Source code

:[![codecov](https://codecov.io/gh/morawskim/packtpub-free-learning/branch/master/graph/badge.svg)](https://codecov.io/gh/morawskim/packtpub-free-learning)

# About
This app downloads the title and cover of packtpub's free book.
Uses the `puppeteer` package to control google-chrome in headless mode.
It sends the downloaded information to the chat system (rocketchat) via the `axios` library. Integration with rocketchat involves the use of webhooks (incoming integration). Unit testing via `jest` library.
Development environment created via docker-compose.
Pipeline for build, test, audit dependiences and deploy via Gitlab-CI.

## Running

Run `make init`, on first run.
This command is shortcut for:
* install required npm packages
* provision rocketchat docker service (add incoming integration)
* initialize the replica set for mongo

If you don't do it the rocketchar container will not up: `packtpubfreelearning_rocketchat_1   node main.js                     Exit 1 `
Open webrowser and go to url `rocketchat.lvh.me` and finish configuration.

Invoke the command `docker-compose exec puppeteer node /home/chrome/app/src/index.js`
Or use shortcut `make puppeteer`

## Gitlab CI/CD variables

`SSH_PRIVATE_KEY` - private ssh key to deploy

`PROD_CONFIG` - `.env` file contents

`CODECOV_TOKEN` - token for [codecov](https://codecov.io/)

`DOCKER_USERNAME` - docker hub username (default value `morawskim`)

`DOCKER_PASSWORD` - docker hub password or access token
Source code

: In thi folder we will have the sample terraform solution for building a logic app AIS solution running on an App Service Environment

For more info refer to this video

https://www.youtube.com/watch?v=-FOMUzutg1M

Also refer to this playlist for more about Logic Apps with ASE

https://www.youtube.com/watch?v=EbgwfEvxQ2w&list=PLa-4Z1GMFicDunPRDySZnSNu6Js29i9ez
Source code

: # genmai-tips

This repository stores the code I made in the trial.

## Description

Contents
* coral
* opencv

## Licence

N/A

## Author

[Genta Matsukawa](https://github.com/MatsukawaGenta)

■ EXERCISE INSTRUCTIONS
Set down the listing above exactly, line for line.

■ ANSWER TO THIS PROBLEM
Source code

:[![codecov](https://codecov.io/gh/morawskim/packtpub-free-learning/branch/master/graph/badge.svg)](https://codecov.io/gh/morawskim/packtpub-free-learning)

# About
This app downloads the title and cover of packtpub's free book.
Uses the `puppeteer` package to control google-chrome in headless mode.
It sends the downloaded information to the chat system (rocketchat) via the `axios` library. Integration with rocketchat involves the use of webhooks (incoming integration). Unit testing via `jest` library.
Development environment created via docker-compose.
Pipeline for build, test, audit dependiences and deploy via Gitlab-CI.

## Running

Run `make init`, on first run.
This command is shortcut for:
* install required npm packages
* provision rocketchat docker service (add incoming integration)
* initialize the replica set for mongo

If you don't do it the rocketchar container will not up: `packtpubfreelearning_rocketchat_1   node main.js                     Exit 1 `
Open webrowser and go to url `rocketchat.lvh.me` and finish configuration.

Invoke the command `docker-compose exec puppeteer node /home/chrome/app/src/index.js`
Or use shortcut `make puppeteer`

## Gitlab CI/CD variables

`SSH_PRIVATE_KEY` - private ssh key to deploy

`PROD_CONFIG` - `.env` file contents

`CODECOV_TOKEN` - token for [codecov](https://codecov.io/)

`DOCKER_USERNAME` - docker hub username (default value `morawskim`)

`DOCKER_PASSWORD` - docker hub password or access token
Source code

: In thi folder we will have the sample terraform solution for building a logic app AIS solution running on an App Service Environment

For more info refer to this video

https://www.youtube.com/watch?v=-FOMUzutg1M

Also refer to this playlist for more about Logic Apps with ASE

https://www.youtube.com/watch?v=EbgwfEvxQ2w&list=PLa-4Z1GMFicDunPRDySZnSNu6Js29i9ez
Source code

: # genmai-tips

This repository stores the code I made in the trial.

## Description

Contents
* coral
* opencv

## Licence

N/A

## Author

[Genta Matsukawa](https://github.com/MatsukawaGenta)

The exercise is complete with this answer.